The switch in Dehradun
Uttarakhand turns 21 this year, but its political challenges haven’t changed
In 2000, the Atal Bihari Vajpayee-led government took a major political decision to create three new states — Uttarakhand was carved out from Uttar Pradesh, Chhattisgarh from Madhya Pradesh, and Jharkhand from Bihar. Among the three, Uttarakhand and Jharkhand have been plagued by political instability for much of their political existence as separate units. Jharkhand has seen 11 chief ministers (with the same individual returning to office multiple times in the case of Shibu Soren, Arjun Munda and Hemant Soren), and the last Raghubar Das government was the first to complete its five-year term. Uttarakhand has had 11 chief ministers (with BC Khanduri and Harish Rawat returning to office), and only one of them (ND Tiwari) had a full five-year term. It is in this backdrop of larger instability, both due to intra-party and inter-party issues, in some of India’s younger, smaller states, that Uttarakhand will now have a new chief minister, Tirath Singh Rawat.

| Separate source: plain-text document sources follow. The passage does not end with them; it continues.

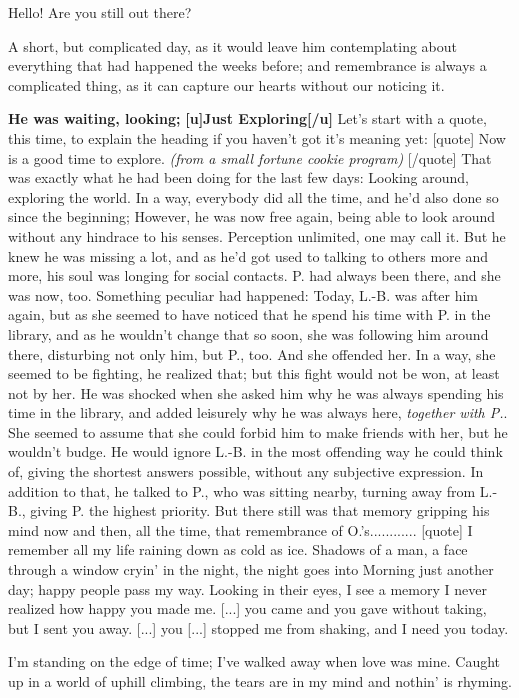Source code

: Hello! Are you still out there?

A short, but complicated day, as it would leave him contemplating about everything that had happened the weeks before; and remembrance is always a complicated thing, as it can capture our hearts without our noticing it. 

\textbf{He was waiting, looking;}
\textbf{[u]Just Exploring[/u]}
Let's start with a quote, this time, to explain the heading if you haven't got it's meaning yet: 
[quote]
Now is a good time to explore. 
\emph{(from a small fortune cookie program)}
[/quote]
That was exactly what he had been doing for the last few days: Looking around, exploring the world. In a way, everybody did all the time, and he'd also done so since the beginning; However, he was now free again, being able to look around without any hindrace to his senses. 
Perception unlimited, one may call it. 
But he knew he was missing a lot, and as he'd got used to talking to others more and more, his soul was longing for social contacts. 
P. had always been there, and she was now, too. 
Something peculiar had happened: Today, L.-B. was after him again, but as she seemed to have noticed that he spend his time with P. in the library, and as he wouldn't change that so soon, she was following him around there, disturbing not only him, but P., too. 
And she offended her. 
In a way, she seemed to be fighting, he realized that; but this fight would not be won, at least not by her. 
He was shocked when she asked him why he was always spending his time in the library, and added leisurely why he was always here, \emph{together with P.}. She seemed to assume that she could forbid him to make friends with her, but he wouldn't budge. 
He would ignore L.-B. in the most offending way he could think of, giving the shortest answers possible, without any subjective expression. 
In addition to that, he talked to P., who was sitting nearby, turning away from L.-B., giving P. the highest priority. 
But there still was that memory gripping his mind now and then, all the time, that remembrance of O.'s............
[quote]
I remember all my life 
raining down as cold as ice. 
Shadows of a man, 
a face through a window cryin' in the night, 
the night goes into 
Morning just another day; 
happy people pass my way. 
Looking in their eyes, 
I see a memory I never realized how happy you made me. 
[...]
you came and you gave without taking, 
but I sent you away. 
[...]
you [...] stopped me from shaking, 
and I need you today. 

I'm standing on the edge of time; 
I've walked away when love was mine. 
Caught up in a world of uphill climbing, 
the tears are in my mind and nothin' is rhyming. 


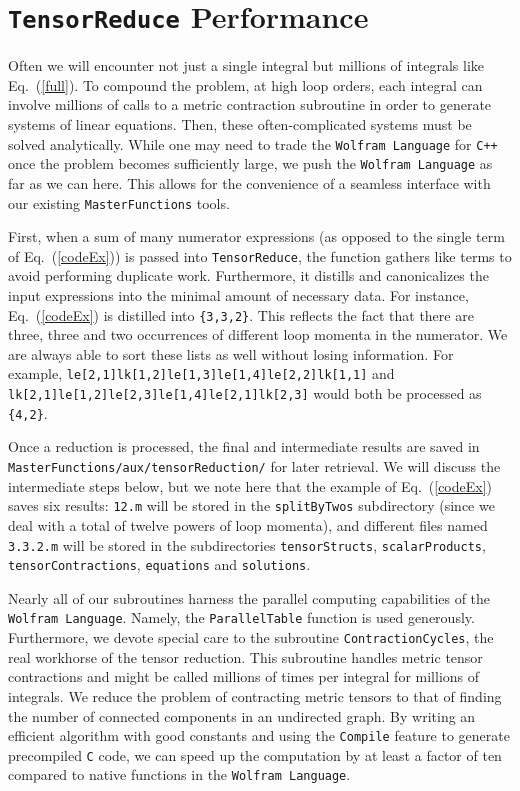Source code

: \documentclass[aps,prd,preprint,eqsecnum,tightenlines,nofootinbib,showpacs]{revtex4}
\def\eqn#1{Eq.~({\ref{#1}})}
\begin{document}
\section{\texttt{T\lowercase{ensor}R\lowercase{educe}} Performance}
\label{performance}

Often we will encounter not just a single integral but millions of integrals like
\eqn{full}. To compound the problem, at high loop orders, each integral can involve
millions of calls to a metric contraction subroutine in order to generate systems of linear equations.
Then, these often-complicated systems must be solved analytically. While one may need
to trade the \texttt{Wolfram Language} for \texttt{C++} once the problem becomes sufficiently
large, we push the \texttt{Wolfram Language} as far as we can here. This allows for
the convenience of a seamless interface with our existing \texttt{MasterFunctions} tools.

First, when a sum  of many numerator expressions (as opposed to the single term of \eqn{codeEx}) is passed into \texttt{TensorReduce}, the function gathers like terms to avoid performing duplicate work. Furthermore,
it distills and canonicalizes the input expressions into the minimal amount of necessary data. For instance, \eqn{codeEx} is distilled into \texttt{\{3,3,2\}}. This reflects the fact that  there are three, 
three and two occurrences of different loop momenta in the numerator. We are always able to sort these 
lists as well without losing information. For example, \texttt{le[2,1]lk[1,2]le[1,3]le[1,4]le[2,2]lk[1,1]} and \texttt{lk[2,1]le[1,2]le[2,3]le[1,4]le[2,1]lk[2,3]} would both
be processed as \texttt{\{4,2\}}.

Once a reduction is processed, the final and intermediate results are saved 
in \texttt{MasterFunctions/aux/tensorReduction/} for later retrieval. We will discuss the intermediate
steps below, but we note here that the example of \eqn{codeEx} saves six results: 
\texttt{12.m} will be stored in
the \texttt{splitByTwos} subdirectory (since we deal with a total of twelve powers of loop momenta),
and different files named \texttt{3.3.2.m} will be stored in the subdirectories
\texttt{tensorStructs}, \texttt{scalarProducts}, \texttt{tensorContractions}, \texttt{equations}
and \texttt{solutions}.

Nearly all of our subroutines harness the parallel computing capabilities of the \texttt{Wolfram Language}.
Namely, the \texttt{ParallelTable} function is used generously. Furthermore, we devote special care to
the subroutine \texttt{ContractionCycles}, the real workhorse of the tensor reduction. This subroutine
handles metric tensor contractions and  might be called millions of times per integral for millions of integrals.
We reduce the problem of contracting metric tensors to that of finding the number of 
connected components in an undirected graph. By writing an efficient algorithm with good constants
and using the \texttt{Compile} feature to generate precompiled \texttt{C} code, we can speed up
the computation by at least a factor of ten compared to native functions in the \texttt{Wolfram Language}.
\end{document}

But Mr Rawat’s ascension, a result of the Bharatiya Janata Party (BJP) central leadership asking Trivendra Singh Rawat to put in his papers after internal discontent, cannot just be explained as yet another instance of the political churn in states which are still in the process of institutionalising their party systems and political culture. It is significant, for it says something about the BJP. Under Narendra Modi and Amit Shah, the party’s track record suggests that once the central leadership selects a leader as CM, the BJP stays the course. Be it Manohar Lal Khattar or Yogi
Adityanath or Raghubar Das or Devendra Fadnavis, the BJP did not let external criticism dictate a shift in the leader. In the current case though, the BJP leadership gave in — primarily because the criticism against Trivendra Singh Rawat was emanating from within BJP’s own legislative ranks and from the larger ideological fraternity. The fact that elections are due next year added to the sense of urgency.
The episode also throws up an interesting facet of political leadership in democracies — the criticism against the outgoing CM was that he relied excessively on bureaucrats and ignored political inputs. In some ways, this is good, for it insulates the administration from day-to-day political pressures brought on by legislators. But political voices can’t be ignored either in a democracy. This is the balance a successful politician-administrator has to strike.